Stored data
* * * * * * *

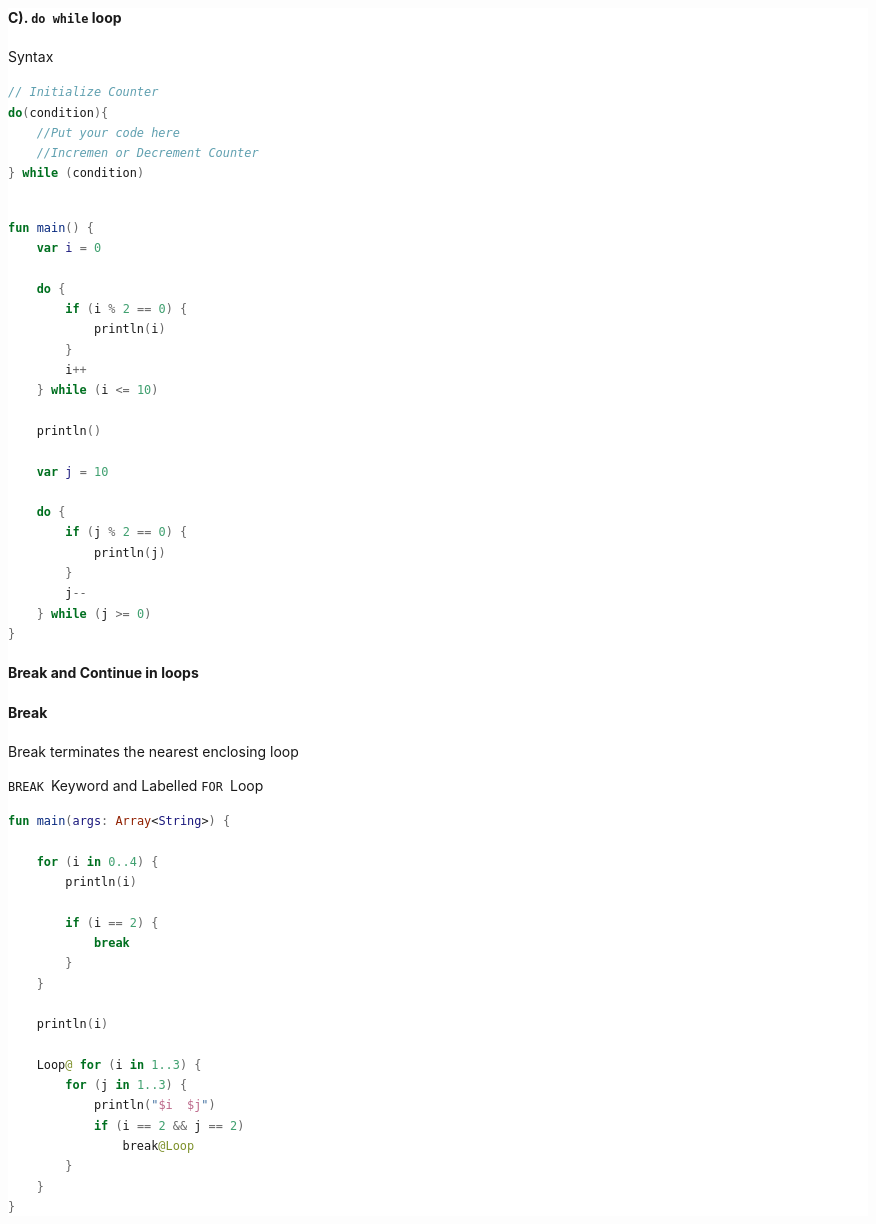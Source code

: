  #### C). `do while` loop

 Syntax

 ```kotlin
 // Initialize Counter
 do(condition){
     //Put your code here
     //Incremen or Decrement Counter
 } while (condition)
 ```

```kotlin 

fun main() {
    var i = 0

    do {
        if (i % 2 == 0) {
            println(i)
        }
        i++
    } while (i <= 10)

    println()

    var j = 10

    do {
        if (j % 2 == 0) {
            println(j)
        }
        j--
    } while (j >= 0)
}
```

 #### Break and Continue in loops
 
  #### Break
  
 Break terminates the nearest enclosing loop

 ``BREAK ``Keyword and Labelled ``FOR ``Loop

```kotlin
fun main(args: Array<String>) {

    for (i in 0..4) {
        println(i)

        if (i == 2) {
            break
        }
    }

    println(i) 

    Loop@ for (i in 1..3) {
        for (j in 1..3) {
            println("$i  $j")
            if (i == 2 && j == 2)
                break@Loop
        }
    }
}

```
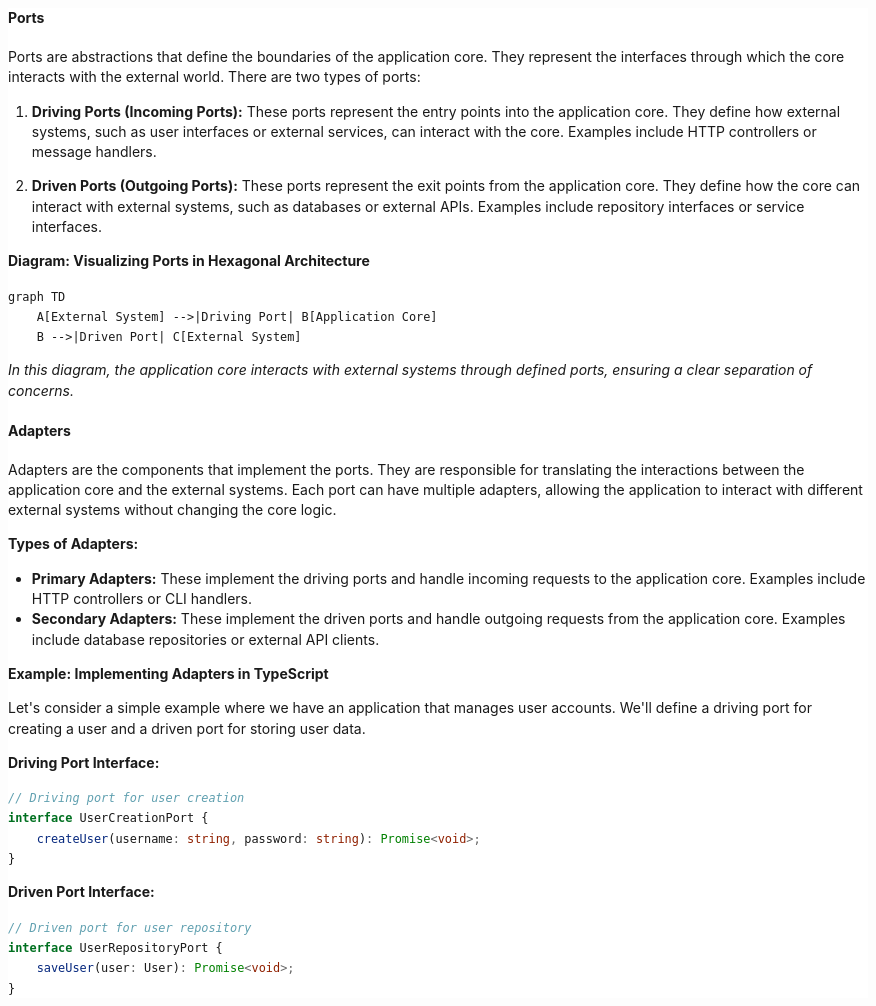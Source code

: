 #### Ports

Ports are abstractions that define the boundaries of the application core. They represent the interfaces through which the core interacts with the external world. There are two types of ports:

1. **Driving Ports (Incoming Ports):** These ports represent the entry points into the application core. They define how external systems, such as user interfaces or external services, can interact with the core. Examples include HTTP controllers or message handlers.

2. **Driven Ports (Outgoing Ports):** These ports represent the exit points from the application core. They define how the core can interact with external systems, such as databases or external APIs. Examples include repository interfaces or service interfaces.

**Diagram: Visualizing Ports in Hexagonal Architecture**

```mermaid
graph TD
    A[External System] -->|Driving Port| B[Application Core]
    B -->|Driven Port| C[External System]
```

*In this diagram, the application core interacts with external systems through defined ports, ensuring a clear separation of concerns.*

#### Adapters

Adapters are the components that implement the ports. They are responsible for translating the interactions between the application core and the external systems. Each port can have multiple adapters, allowing the application to interact with different external systems without changing the core logic.

**Types of Adapters:**

- **Primary Adapters:** These implement the driving ports and handle incoming requests to the application core. Examples include HTTP controllers or CLI handlers.
- **Secondary Adapters:** These implement the driven ports and handle outgoing requests from the application core. Examples include database repositories or external API clients.

**Example: Implementing Adapters in TypeScript**

Let's consider a simple example where we have an application that manages user accounts. We'll define a driving port for creating a user and a driven port for storing user data.

**Driving Port Interface:**

```typescript
// Driving port for user creation
interface UserCreationPort {
    createUser(username: string, password: string): Promise<void>;
}
```

**Driven Port Interface:**

```typescript
// Driven port for user repository
interface UserRepositoryPort {
    saveUser(user: User): Promise<void>;
}
```
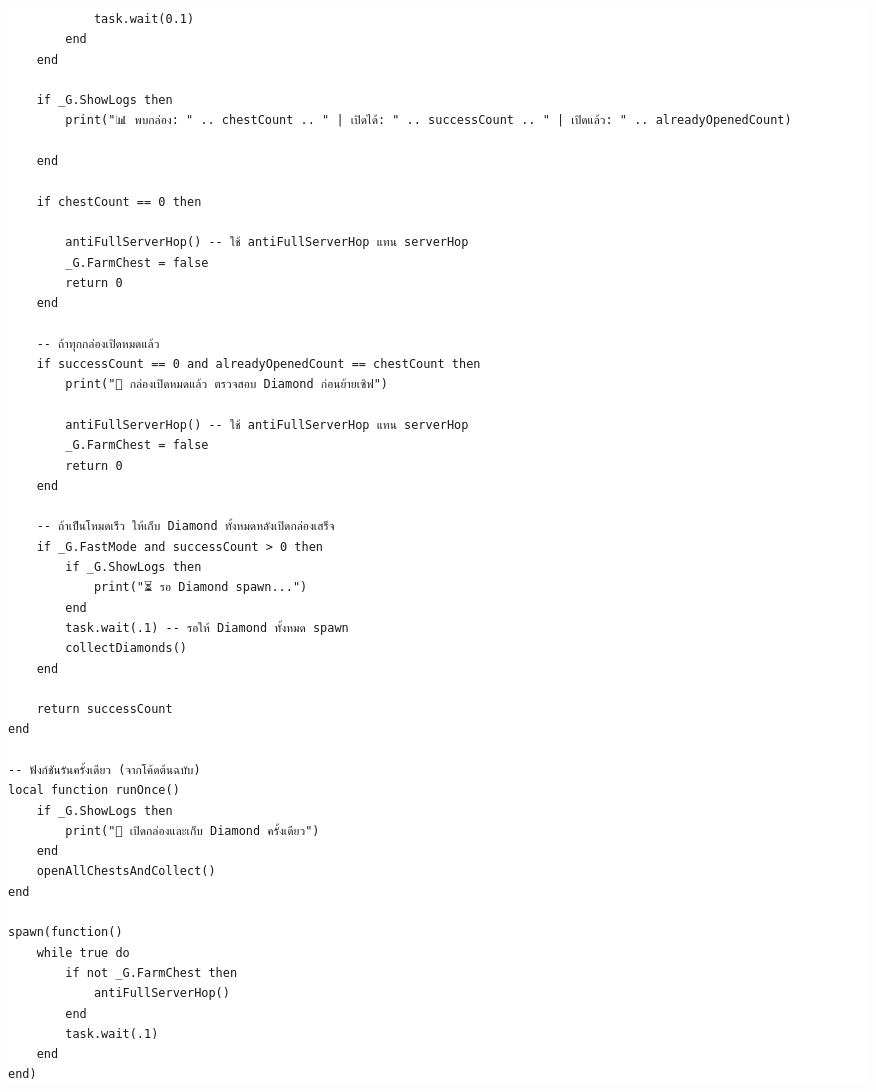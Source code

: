                 task.wait(0.1)
            end
        end
        
        if _G.ShowLogs then
            print("📊 พบกล่อง: " .. chestCount .. " | เปิดได้: " .. successCount .. " | เปิดแล้ว: " .. alreadyOpenedCount)
          
        end
        
        if chestCount == 0 then
           
            antiFullServerHop() -- ใช้ antiFullServerHop แทน serverHop
            _G.FarmChest = false
            return 0
        end
        
        -- ถ้าทุกกล่องเปิดหมดแล้ว
        if successCount == 0 and alreadyOpenedCount == chestCount then
            print("🔄 กล่องเปิดหมดแล้ว ตรวจสอบ Diamond ก่อนย้ายเซิฟ")
         
            antiFullServerHop() -- ใช้ antiFullServerHop แทน serverHop
            _G.FarmChest = false
            return 0
        end
        
        -- ถ้าเป็นโหมดเร็ว ให้เก็บ Diamond ทั้งหมดหลังเปิดกล่องเสร็จ
        if _G.FastMode and successCount > 0 then
            if _G.ShowLogs then
                print("⏳ รอ Diamond spawn...")
            end
            task.wait(.1) -- รอให้ Diamond ทั้งหมด spawn
            collectDiamonds()
        end
        
        return successCount
    end

    -- ฟังก์ชันรันครั้งเดียว (จากโค้ดต้นฉบับ)
    local function runOnce()
        if _G.ShowLogs then
            print("🎯 เปิดกล่องและเก็บ Diamond ครั้งเดียว")
        end
        openAllChestsAndCollect()
    end

    spawn(function()
        while true do
            if not _G.FarmChest then
                antiFullServerHop() 
            end
            task.wait(.1)
        end
    end)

* * * * * * *

§ What to produce: From the entries, report each line that includes the word "then".

§ Exercise output:
        if _G.ShowLogs then
        if chestCount == 0 then
        if successCount == 0 and alreadyOpenedCount == chestCount then
        if _G.FastMode and successCount > 0 then
            if _G.ShowLogs then
        if _G.ShowLogs then
            if not _G.FarmChest then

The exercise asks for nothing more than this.